▶ **Task to carry out**
Copy out the entries word for word, leaving images aside.

▶ **Rendered images with source text**
#####
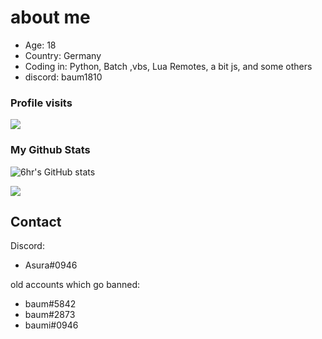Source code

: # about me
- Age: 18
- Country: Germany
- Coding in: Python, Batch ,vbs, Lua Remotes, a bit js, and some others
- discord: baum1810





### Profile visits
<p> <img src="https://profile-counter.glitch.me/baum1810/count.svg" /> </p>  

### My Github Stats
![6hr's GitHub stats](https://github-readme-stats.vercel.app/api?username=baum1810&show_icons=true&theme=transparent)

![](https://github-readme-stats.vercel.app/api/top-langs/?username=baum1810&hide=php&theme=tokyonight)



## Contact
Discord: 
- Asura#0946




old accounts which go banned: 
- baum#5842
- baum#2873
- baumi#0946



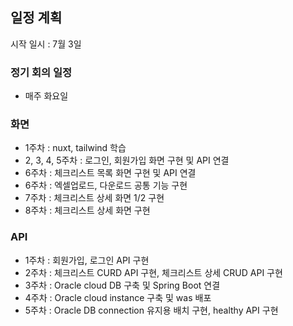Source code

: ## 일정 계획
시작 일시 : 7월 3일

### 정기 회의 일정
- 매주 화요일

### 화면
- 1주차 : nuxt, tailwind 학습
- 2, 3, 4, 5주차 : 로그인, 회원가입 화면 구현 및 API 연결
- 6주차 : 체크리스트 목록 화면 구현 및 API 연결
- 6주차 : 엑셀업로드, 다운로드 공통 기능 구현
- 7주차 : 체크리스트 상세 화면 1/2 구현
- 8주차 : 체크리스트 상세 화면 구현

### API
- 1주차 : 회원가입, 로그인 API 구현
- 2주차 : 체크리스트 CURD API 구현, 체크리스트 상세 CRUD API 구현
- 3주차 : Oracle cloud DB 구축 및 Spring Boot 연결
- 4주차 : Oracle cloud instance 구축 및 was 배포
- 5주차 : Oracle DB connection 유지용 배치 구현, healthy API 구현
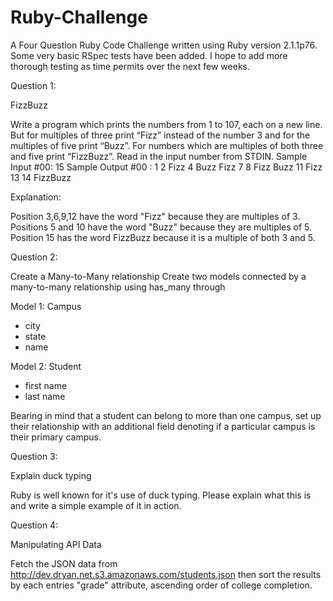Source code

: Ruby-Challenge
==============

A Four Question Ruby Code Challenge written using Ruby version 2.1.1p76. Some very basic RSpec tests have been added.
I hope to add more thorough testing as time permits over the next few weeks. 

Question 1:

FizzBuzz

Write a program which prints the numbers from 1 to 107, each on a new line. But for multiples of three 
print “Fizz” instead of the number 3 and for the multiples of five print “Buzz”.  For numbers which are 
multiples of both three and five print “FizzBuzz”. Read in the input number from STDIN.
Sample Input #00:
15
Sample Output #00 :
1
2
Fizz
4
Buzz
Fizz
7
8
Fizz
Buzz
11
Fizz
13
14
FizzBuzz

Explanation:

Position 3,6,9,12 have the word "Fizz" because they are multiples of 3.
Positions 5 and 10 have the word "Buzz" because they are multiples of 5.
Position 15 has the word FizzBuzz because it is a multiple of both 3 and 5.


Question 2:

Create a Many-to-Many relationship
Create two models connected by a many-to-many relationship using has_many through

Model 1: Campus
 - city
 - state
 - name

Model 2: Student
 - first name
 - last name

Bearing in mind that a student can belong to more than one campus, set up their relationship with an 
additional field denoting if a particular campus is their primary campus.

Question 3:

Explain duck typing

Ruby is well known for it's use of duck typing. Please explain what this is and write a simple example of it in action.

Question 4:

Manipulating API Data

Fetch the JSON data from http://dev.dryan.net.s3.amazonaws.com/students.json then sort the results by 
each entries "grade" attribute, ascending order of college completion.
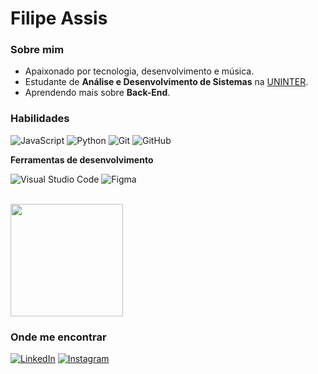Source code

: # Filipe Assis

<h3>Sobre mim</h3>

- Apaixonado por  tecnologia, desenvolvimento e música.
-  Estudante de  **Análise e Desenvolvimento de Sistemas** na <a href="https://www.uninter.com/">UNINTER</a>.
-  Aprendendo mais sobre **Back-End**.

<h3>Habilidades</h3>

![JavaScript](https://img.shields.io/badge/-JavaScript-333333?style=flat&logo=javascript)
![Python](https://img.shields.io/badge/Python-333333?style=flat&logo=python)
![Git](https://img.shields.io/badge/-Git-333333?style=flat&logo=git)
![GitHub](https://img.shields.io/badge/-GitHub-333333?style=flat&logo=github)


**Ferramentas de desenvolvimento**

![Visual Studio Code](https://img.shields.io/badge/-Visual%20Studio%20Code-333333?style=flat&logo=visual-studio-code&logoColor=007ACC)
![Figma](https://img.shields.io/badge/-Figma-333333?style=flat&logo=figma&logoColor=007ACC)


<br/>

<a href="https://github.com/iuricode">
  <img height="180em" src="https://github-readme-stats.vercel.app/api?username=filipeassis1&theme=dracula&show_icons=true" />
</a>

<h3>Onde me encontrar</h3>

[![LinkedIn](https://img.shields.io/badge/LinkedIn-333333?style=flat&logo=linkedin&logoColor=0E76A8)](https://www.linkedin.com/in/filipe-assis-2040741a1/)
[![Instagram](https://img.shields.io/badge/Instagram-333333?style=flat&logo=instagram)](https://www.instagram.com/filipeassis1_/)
#####
▶ **Written response**
Source code

: # about me
- Age: 18
- Country: Germany
- Coding in: Python, Batch ,vbs, Lua Remotes, a bit js, and some others
- discord: baum1810





### Profile visits
<p> <img src="https://profile-counter.glitch.me/baum1810/count.svg" /> </p>  

### My Github Stats
![6hr's GitHub stats](https://github-readme-stats.vercel.app/api?username=baum1810&show_icons=true&theme=transparent)

![](https://github-readme-stats.vercel.app/api/top-langs/?username=baum1810&hide=php&theme=tokyonight)



## Contact
Discord: 
- Asura#0946




old accounts which go banned: 
- baum#5842
- baum#2873
- baumi#0946



Source code

: ## 일정 계획
시작 일시 : 7월 3일

### 정기 회의 일정
- 매주 화요일

### 화면
- 1주차 : nuxt, tailwind 학습
- 2, 3, 4, 5주차 : 로그인, 회원가입 화면 구현 및 API 연결
- 6주차 : 체크리스트 목록 화면 구현 및 API 연결
- 6주차 : 엑셀업로드, 다운로드 공통 기능 구현
- 7주차 : 체크리스트 상세 화면 1/2 구현
- 8주차 : 체크리스트 상세 화면 구현

### API
- 1주차 : 회원가입, 로그인 API 구현
- 2주차 : 체크리스트 CURD API 구현, 체크리스트 상세 CRUD API 구현
- 3주차 : Oracle cloud DB 구축 및 Spring Boot 연결
- 4주차 : Oracle cloud instance 구축 및 was 배포
- 5주차 : Oracle DB connection 유지용 배치 구현, healthy API 구현
Source code

: Ruby-Challenge
==============

A Four Question Ruby Code Challenge written using Ruby version 2.1.1p76. Some very basic RSpec tests have been added.
I hope to add more thorough testing as time permits over the next few weeks. 

Question 1:

FizzBuzz

Write a program which prints the numbers from 1 to 107, each on a new line. But for multiples of three 
print “Fizz” instead of the number 3 and for the multiples of five print “Buzz”.  For numbers which are 
multiples of both three and five print “FizzBuzz”. Read in the input number from STDIN.
Sample Input #00:
15
Sample Output #00 :
1
2
Fizz
4
Buzz
Fizz
7
8
Fizz
Buzz
11
Fizz
13
14
FizzBuzz

Explanation:

Position 3,6,9,12 have the word "Fizz" because they are multiples of 3.
Positions 5 and 10 have the word "Buzz" because they are multiples of 5.
Position 15 has the word FizzBuzz because it is a multiple of both 3 and 5.


Question 2:

Create a Many-to-Many relationship
Create two models connected by a many-to-many relationship using has_many through

Model 1: Campus
 - city
 - state
 - name

Model 2: Student
 - first name
 - last name

Bearing in mind that a student can belong to more than one campus, set up their relationship with an 
additional field denoting if a particular campus is their primary campus.

Question 3:

Explain duck typing

Ruby is well known for it's use of duck typing. Please explain what this is and write a simple example of it in action.

Question 4:

Manipulating API Data

Fetch the JSON data from http://dev.dryan.net.s3.amazonaws.com/students.json then sort the results by 
each entries "grade" attribute, ascending order of college completion.
Source code

: # Filipe Assis

<h3>Sobre mim</h3>

- Apaixonado por  tecnologia, desenvolvimento e música.
-  Estudante de  **Análise e Desenvolvimento de Sistemas** na <a href="https://www.uninter.com/">UNINTER</a>.
-  Aprendendo mais sobre **Back-End**.

<h3>Habilidades</h3>

![JavaScript](https://img.shields.io/badge/-JavaScript-333333?style=flat&logo=javascript)
![Python](https://img.shields.io/badge/Python-333333?style=flat&logo=python)
![Git](https://img.shields.io/badge/-Git-333333?style=flat&logo=git)
![GitHub](https://img.shields.io/badge/-GitHub-333333?style=flat&logo=github)


**Ferramentas de desenvolvimento**

![Visual Studio Code](https://img.shields.io/badge/-Visual%20Studio%20Code-333333?style=flat&logo=visual-studio-code&logoColor=007ACC)
![Figma](https://img.shields.io/badge/-Figma-333333?style=flat&logo=figma&logoColor=007ACC)


<br/>

<a href="https://github.com/iuricode">
  <img height="180em" src="https://github-readme-stats.vercel.app/api?username=filipeassis1&theme=dracula&show_icons=true" />
</a>

<h3>Onde me encontrar</h3>

[![LinkedIn](https://img.shields.io/badge/LinkedIn-333333?style=flat&logo=linkedin&logoColor=0E76A8)](https://www.linkedin.com/in/filipe-assis-2040741a1/)
[![Instagram](https://img.shields.io/badge/Instagram-333333?style=flat&logo=instagram)](https://www.instagram.com/filipeassis1_/)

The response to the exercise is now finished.